Molecule fragmentation. Based on the defined cleavage bonds, molecules are divided into fragments. In this work, this was performed via the ‘Chem.FragmentOnBonds’ function of RDKit.
3.
Conversion into a reduced graph. All information on obtained fragments (nodes) and cleavage bonds (edges) are converted into a bidirectional graph. In this work, this was handled via NetworkX⁷³ package (v. 3.2.1) and interpreted as a bidirectional graph carrying all attributes for nodes and edges.

fragSMILES canonicalization

The canonicalization of the reduced graph is achieved via the following steps:

1.
longest paths are recognized;
2.
paths that branch out earlier along the way are retained;
3.
paths with more numerous branching are retained;
4.
Equal paths are compared by the sequence of their component nodes. Each node, depending on the fragment it represents, is identified by a unique numeric ID that places it in a ranking. The path with the most importance is considered.

All codes for tool employing are written as Python language and available on GitHub link https://github.com/f48r1/chemicalgof or Zenodo https://doi.org/10.5281/zenodo.12700298.

Data sources and preprocessing

The following datasets and preprocessing steps were used:

ZINC-250K database⁴⁰ was obtained from repository of a recent work²⁵. It contained 249,414 molecules but some of them were discarded because they contained only one fragment according to the fragmentation framework. Specifically, 86 and 864 molecules were discarded when the exocyclic single bond rule and rotatable bond rule were applied, respectively.

MOSES dataset⁴⁷ consisted of 1,936,962 molecules whose SMILES data were converted to SELFIES and fragSMILES representations. 269 molecules were discarded because they were composed of a single cyclic fragment.

The bioactive ChEMBL subset was obtained by a recent work⁵⁷. It contained around 650 K structures from ChEMBL v. 22 having K_d/K_I/IC₅₀/EC₅₀ < 1 μM.

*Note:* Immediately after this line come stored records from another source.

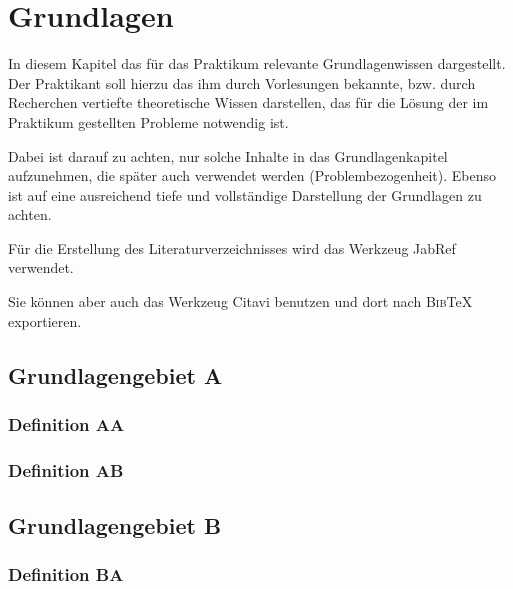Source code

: \documentclass[oneside]{ausarbeitung}
\begin{document}
\chapter{Grundlagen}
\label{cha:grundlagen}

In diesem Kapitel das für das Praktikum relevante Grundlagenwissen 
dargestellt. Der Praktikant soll hierzu das ihm durch Vorlesungen 
bekannte, bzw. durch Recherchen vertiefte theoretische Wissen 
darstellen, das für die Lösung der im Praktikum gestellten Probleme 
notwendig ist.

Dabei ist darauf zu achten, nur solche Inhalte in das Grundlagenkapitel 
aufzunehmen, die später auch verwendet werden (Problembezogenheit). 
Ebenso ist auf eine ausreichend tiefe und vollständige Darstellung der 
Grundlagen zu achten.

Für die Erstellung des Literaturverzeichnisses 
wird das Werkzeug JabRef\autocite{JabRef:JabRef} verwendet. 

Sie können aber auch das Werkzeug Citavi\autocite{SAS:Citavi} benutzen
und dort nach \textsc{Bib}\TeX{} exportieren.

\section{Grundlagengebiet A}
\label{sec:grundlagengebieta}

\blindtext

\subsection{Definition AA}
\label{sub:definitionaa}

\blindtext

\subsection{Definition AB}
\label{sub:definitionab}

\blindtext

\section{Grundlagengebiet B}
\label{sec:grundlagengebietb}

\blindtext

\subsection{Definition BA}
\label{sub:definitionBa}
\end{document}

For ZINC and the bioactive ChEMBL molecules, isotope information was removed, and salts charges were neutralized keeping the heavier organic part. Geometric stereochemical information at the double bond (“/” and “\” characters) were removed but retaining optical stereochemical (“@” and “@@” characters) one. Finally, SMILES were canonized, and duplicates were removed. For ChEMBL, only molecules containing 10 to 32 fragSMILES tokens were retained, obtaining 270,408 molecules. MOSES dataset was not preprocessed further. All datasets used in this work listed molecules as SMILES strings, which were used to obtain canonical SELFIES and fragSMILES notations.

Model training and hyperparameter optimization

The RNN architectures used in this work were taken from the MOSES⁴⁷ benchmarking platform. Default settings for parameterization do not provide a customizable embedding size. Therefore, we extended a customizable setting of embedding size for RNN model trained on fragSMILES representations, useful for word-level NLP²⁶. Sampling was performed via softmax function with a temperature of T = 1.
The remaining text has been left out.